Ils criaient « Charlotte ! Charlotte ! » en brandissant leurs téléphones et appareils photo. Deux douzaines de badauds et de paparazzis faisant le pied de grue depuis des heures devant l'hôtel Martinez, en espérant croiser une star. Ça tombait bien : elles étaient toutes là.

Le hasard a fait que j'ai quitté le dîner d'ouverture du Festival au même moment que Charlotte Gainsbourg et les autres acteurs du film d'ouverture d'Arnaud Desplechin (Les fantômes d'Ismaël), Mathieu Amalric et Louis Garrel.

Il était 1 h 30 du matin. Pendant que Charlotte - dans une robe lamée argent vintage laissant peu de place à l'imagination - se prêtait de bonne grâce au jeu des égoportraits avec ses admirateurs, Louis Garrel est passé sous mon nez et a filé à l'anglaise.

Mathieu Amalric, bon joueur, semblait accepter sans rechigner son statut de prix de consolation des chasseurs d'étoiles. Charlotte Gainsbourg et lui se sont retrouvés cinq minutes plus tard, sur une terrasse de la Croisette, à être photographiés aux côtés d'une femme traînant sa bonbonne d'oxygène - il y a des demandes qui ne se refusent pas - sous le regard de deux fausses blondes siliconées.

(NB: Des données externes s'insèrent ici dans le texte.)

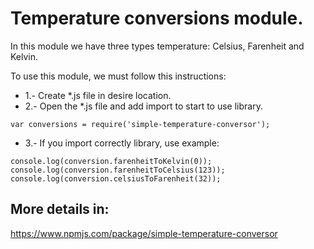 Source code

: # Temperature conversions module.

In this module we have three types temperature: Celsius, Farenheit and Kelvin.

To use this module, we must follow this instructions:

* 1.- Create *.js file in desire location.
* 2.- Open the *.js file and add import to start to use library.
```
var conversions = require('simple-temperature-conversor');
```

* 3.- If you import correctly library, use example:
```
console.log(conversion.farenheitToKelvin(0));
console.log(conversion.farenheitToCelsius(123));
console.log(conversion.celsiusToFarenheit(32));
```

## More details in:
https://www.npmjs.com/package/simple-temperature-conversor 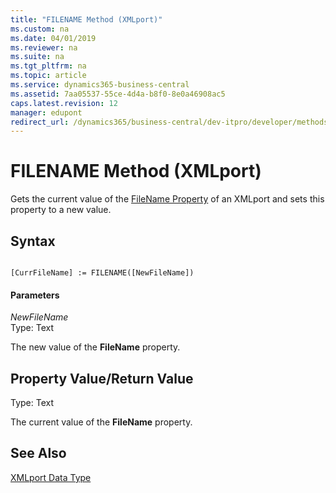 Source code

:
 ```yaml
---
title: "FILENAME Method (XMLport)"
ms.custom: na
ms.date: 04/01/2019
ms.reviewer: na
ms.suite: na
ms.tgt_pltfrm: na
ms.topic: article
ms.service: dynamics365-business-central
ms.assetid: 7aa05537-55ce-4d4a-b8f0-8e0a46908ac5
caps.latest.revision: 12
manager: edupont
redirect_url: /dynamics365/business-central/dev-itpro/developer/methods-auto/library
---
```


 

# FILENAME Method (XMLport)
Gets the current value of the [FileName Property](../properties/devenv-FileName-Property.md) of an XMLport and sets this property to a new value.  
  
## Syntax  
  
```  
  
[CurrFileName] := FILENAME([NewFileName])  
```  
  
#### Parameters  
 *NewFileName*  
 Type: Text  
  
 The new value of the **FileName** property.  
  
## Property Value/Return Value  
 Type: Text  
  
 The current value of the **FileName** property.  
  
## See Also  
 [XMLport Data Type](../datatypes/devenv-XMLport-Data-Type.md)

Je peux en témoigner : Charlotte ne fait pas de distinctions de classe. Dans la très chic salle de bal du Martinez, je l'ai vue sourire pour la photo, une demi-heure plus tôt, avec deux dames grimées à l'excès qui accompagnaient leurs maris « de l'industrie ».

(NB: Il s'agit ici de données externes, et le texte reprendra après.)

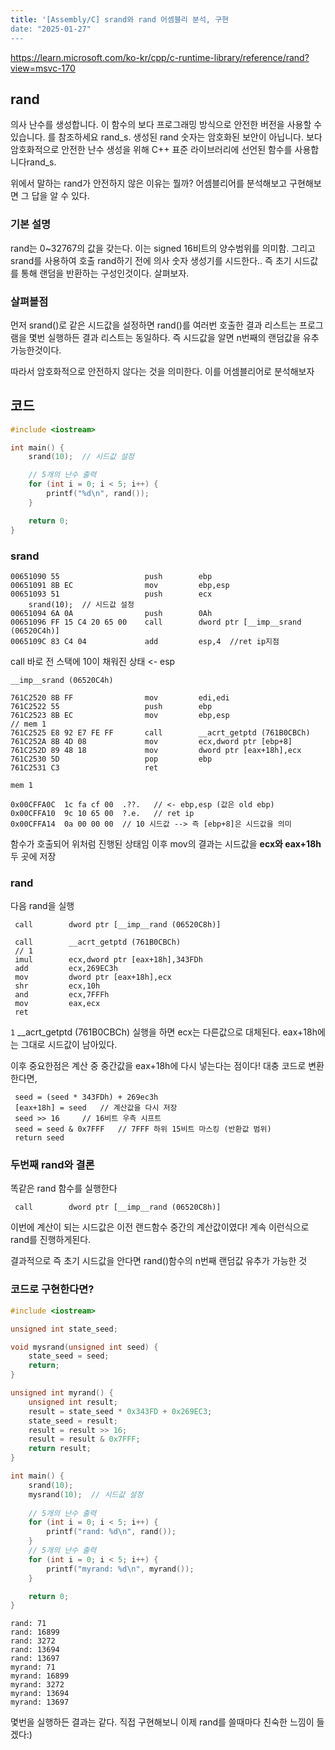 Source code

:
 ```yaml
---
title: '[Assembly/C] srand와 rand 어셈블리 분석, 구현
date: "2025-01-27"
---
```


https://learn.microsoft.com/ko-kr/cpp/c-runtime-library/reference/rand?view=msvc-170

## rand
의사 난수를 생성합니다. 이 함수의 보다 프로그래밍 방식으로 안전한 버전을 사용할 수 있습니다. 를 참조하세요 rand_s. 생성된 rand 숫자는 암호화된 보안이 아닙니다. 보다 암호화적으로 안전한 난수 생성을 위해 C++ 표준 라이브러리<random>에 선언된 함수를 사용합니다rand_s.

위에서 말하는 rand가 안전하지 않은 이유는 뭘까? 어셈블리어를 분석해보고 구현해보면 그 답을 알 수 있다.

### 기본 설명
rand는 0~32767의 값을 갖는다. 이는 signed 16비트의 양수범위를 의미함.
그리고 srand를 사용하여 호출 rand하기 전에 의사 숫자 생성기를 시드한다.. 즉 초기 시드값를 통해 랜덤을 반환하는 구성인것이다. 살펴보자.

### 살펴볼점
먼저 srand()로 같은 시드값을 설정하면 rand()를 여러번 호출한 결과 리스트는 프로그램을 몇번 실행하든 결과 리스트는 동일하다. 즉 시드값을 알면 n번째의 랜덤값을 유추 가능한것이다. 

따라서 암호화적으로 안전하지 않다는 것을 의미한다. 이를 어셈블리어로 분석해보자

## 코드
```cpp
#include <iostream>

int main() {
    srand(10);  // 시드값 설정

    // 5개의 난수 출력
    for (int i = 0; i < 5; i++) {
        printf("%d\n", rand());
    }

    return 0;
}
```

### srand
```
00651090 55                   push        ebp  
00651091 8B EC                mov         ebp,esp  
00651093 51                   push        ecx  
    srand(10);  // 시드값 설정
00651094 6A 0A                push        0Ah  
00651096 FF 15 C4 20 65 00    call        dword ptr [__imp__srand (06520C4h)]  
0065109C 83 C4 04             add         esp,4  //ret ip지점
```

call 바로 전 스택에 10이 채워진 상태 <- esp

`__imp__srand (06520C4h)`
```
761C2520 8B FF                mov         edi,edi  
761C2522 55                   push        ebp  
761C2523 8B EC                mov         ebp,esp  
// mem 1
761C2525 E8 92 E7 FE FF       call        __acrt_getptd (761B0CBCh)  
761C252A 8B 4D 08             mov         ecx,dword ptr [ebp+8]  
761C252D 89 48 18             mov         dword ptr [eax+18h],ecx  
761C2530 5D                   pop         ebp  
761C2531 C3                   ret  
```

`mem 1`
```
0x00CFFA0C  1c fa cf 00  .??.	// <- ebp,esp (값은 old ebp)
0x00CFFA10  9c 10 65 00  ?.e.	// ret ip
0x00CFFA14  0a 00 00 00  // 10 시드값 --> 즉 [ebp+8]은 시드값을 의미
```

함수가 호출되어 위처럼 진행된 상태임
이후 mov의 결과는 시드값을 __ecx와 eax+18h__ 두 곳에 저장

### rand
다음 rand을 실행
```
 call        dword ptr [__imp__rand (06520C8h)]  
```

```
 call        __acrt_getptd (761B0CBCh)  
 // 1
 imul        ecx,dword ptr [eax+18h],343FDh  
 add         ecx,269EC3h  
 mov         dword ptr [eax+18h],ecx  
 shr         ecx,10h  
 and         ecx,7FFFh  
 mov         eax,ecx  
 ret
 ```

 `1`
 __acrt_getptd (761B0CBCh) 실행을 하면 ecx는 다른값으로 대체된다. eax+18h에는 그대로 시드값이 남아있다.

 이후 중요한점은 계산 중 중간값을 eax+18h에 다시 넣는다는 점이다!
 대충 코드로 변환한다면,
```
 seed = (seed * 343FDh) + 269ec3h
 [eax+18h] = seed	// 계산값을 다시 저장
 seed >> 16		// 16비트 우측 시프트
 seed = seed & 0x7FFF	// 7FFF 하위 15비트 마스킹 (반환값 범위)
 return seed
```

### 두번째 rand와 결론
똑같은 rand 함수를 실행한다
```
 call        dword ptr [__imp__rand (06520C8h)]  
```
이번에 계산이 되는 시드값은 이전 랜드함수 중간의 계산값이였다!
계속 이런식으로 rand를 진행하게된다. 

결과적으로 즉 초기 시드값을 안다면 rand()함수의 n번째 랜덤값 유추가 가능한 것

### 코드로 구현한다면?
```cpp
#include <iostream>

unsigned int state_seed;

void mysrand(unsigned int seed) {
    state_seed = seed;
    return;
}

unsigned int myrand() {
    unsigned int result;
    result = state_seed * 0x343FD + 0x269EC3;
    state_seed = result;
    result = result >> 16;
    result = result & 0x7FFF;
    return result;
}

int main() {
    srand(10);
    mysrand(10);  // 시드값 설정
    
    // 5개의 난수 출력
    for (int i = 0; i < 5; i++) {
        printf("rand: %d\n", rand());
    }
    // 5개의 난수 출력
    for (int i = 0; i < 5; i++) {
        printf("myrand: %d\n", myrand());
    }

    return 0;
}

```
```
rand: 71
rand: 16899
rand: 3272
rand: 13694
rand: 13697
myrand: 71
myrand: 16899
myrand: 3272
myrand: 13694
myrand: 13697
```

몇번을 실행하든 결과는 같다. 직접 구현해보니 이제 rand를 쓸때마다 친숙한 느낌이 들겠다:)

N'allez pas croire que j'ai traqué la chanteuse-comédienne toute la soirée - ce n'est pas mon genre -, même si j'ai eu peur de la voir disparaître, peu après minuit, lorsqu'elle a croisé Louis Garrel près de la sortie. Ils cherchaient peut-être les toilettes ou allaient fumer une cigarette. Après tout, « stars, they're just like us »...

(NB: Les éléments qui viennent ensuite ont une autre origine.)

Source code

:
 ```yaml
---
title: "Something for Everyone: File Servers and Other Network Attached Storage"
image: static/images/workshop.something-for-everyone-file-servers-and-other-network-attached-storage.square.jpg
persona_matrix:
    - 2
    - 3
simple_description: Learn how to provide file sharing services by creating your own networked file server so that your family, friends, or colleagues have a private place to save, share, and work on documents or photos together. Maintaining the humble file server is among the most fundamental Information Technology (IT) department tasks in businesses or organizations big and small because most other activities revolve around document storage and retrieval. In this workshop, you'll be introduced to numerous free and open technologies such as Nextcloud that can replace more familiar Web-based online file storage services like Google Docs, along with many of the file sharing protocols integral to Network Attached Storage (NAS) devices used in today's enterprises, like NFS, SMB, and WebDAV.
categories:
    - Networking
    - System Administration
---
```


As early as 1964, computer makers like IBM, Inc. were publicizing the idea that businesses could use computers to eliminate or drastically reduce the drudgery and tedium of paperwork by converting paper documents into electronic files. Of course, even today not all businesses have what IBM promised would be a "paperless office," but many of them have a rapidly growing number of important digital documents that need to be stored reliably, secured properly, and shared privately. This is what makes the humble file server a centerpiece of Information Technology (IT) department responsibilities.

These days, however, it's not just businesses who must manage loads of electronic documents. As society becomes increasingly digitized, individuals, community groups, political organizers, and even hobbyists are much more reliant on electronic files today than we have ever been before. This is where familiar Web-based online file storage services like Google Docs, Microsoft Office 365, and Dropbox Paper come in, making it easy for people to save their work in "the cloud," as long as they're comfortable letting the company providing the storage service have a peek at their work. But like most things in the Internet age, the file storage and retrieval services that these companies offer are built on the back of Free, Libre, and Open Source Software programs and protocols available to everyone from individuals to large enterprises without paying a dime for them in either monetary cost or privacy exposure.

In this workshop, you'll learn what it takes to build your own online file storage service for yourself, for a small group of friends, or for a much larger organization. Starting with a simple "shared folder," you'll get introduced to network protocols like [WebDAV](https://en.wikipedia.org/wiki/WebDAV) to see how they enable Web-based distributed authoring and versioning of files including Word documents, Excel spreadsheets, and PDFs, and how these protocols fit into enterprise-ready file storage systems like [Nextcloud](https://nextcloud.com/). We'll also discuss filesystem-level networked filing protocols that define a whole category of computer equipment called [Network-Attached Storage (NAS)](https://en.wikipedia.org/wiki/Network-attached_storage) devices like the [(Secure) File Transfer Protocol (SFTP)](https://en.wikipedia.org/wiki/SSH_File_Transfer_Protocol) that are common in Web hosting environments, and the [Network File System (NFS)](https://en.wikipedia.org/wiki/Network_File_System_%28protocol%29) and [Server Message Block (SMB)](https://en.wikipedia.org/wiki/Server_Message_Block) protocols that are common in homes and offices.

Je ne fume pas. Je n'ai donc pas accompagné Niels Schneider sur la terrasse, après l'avoir salué. Il ne m'en voudra pas. Le jeune acteur québécois, devenu une vedette du cinéma français (m'a confirmé un journaliste parisien), est à Cannes à titre de membre du jury de la Quinzaine des réalisateurs. Il en profite aussi, m'a-t-il dit, pour plancher sur un scénario de film avec un collaborateur. Je lui ai conseillé de ne pas se coucher trop tard. Soyez sans crainte : mononcle Marc veille sur nos jeunes talents expatriés.

Pendant que le reste de la plèbe festivalière faisait la fête à la « Welcome Party », à l'autre bout de la Croisette, j'ai obtenu une invitation au très sélect dîner d'ouverture.

J'ai mes entrées (elle s'appelle Christine). On m'avait convié vers 22 h 30-22 h 45. Je suis arrivé vers 23 h, pour faire « classe », sous les flashs des photographes (pas pour moi, les flashs).

Il était 23 h 30 lorsqu'on nous a gentiment invités à regagner nos places afin que l'on puisse servir le repas. Marion Cotillard, qui piquait une jasette avec Pedro Almodóvar au milieu de la salle, n'a pas bronché, insensible aux règles élémentaires d'étiquette et de bienséance. Je les aime beaucoup tous les deux, mais j'ai failli leur dire qu'on attendait tous après eux.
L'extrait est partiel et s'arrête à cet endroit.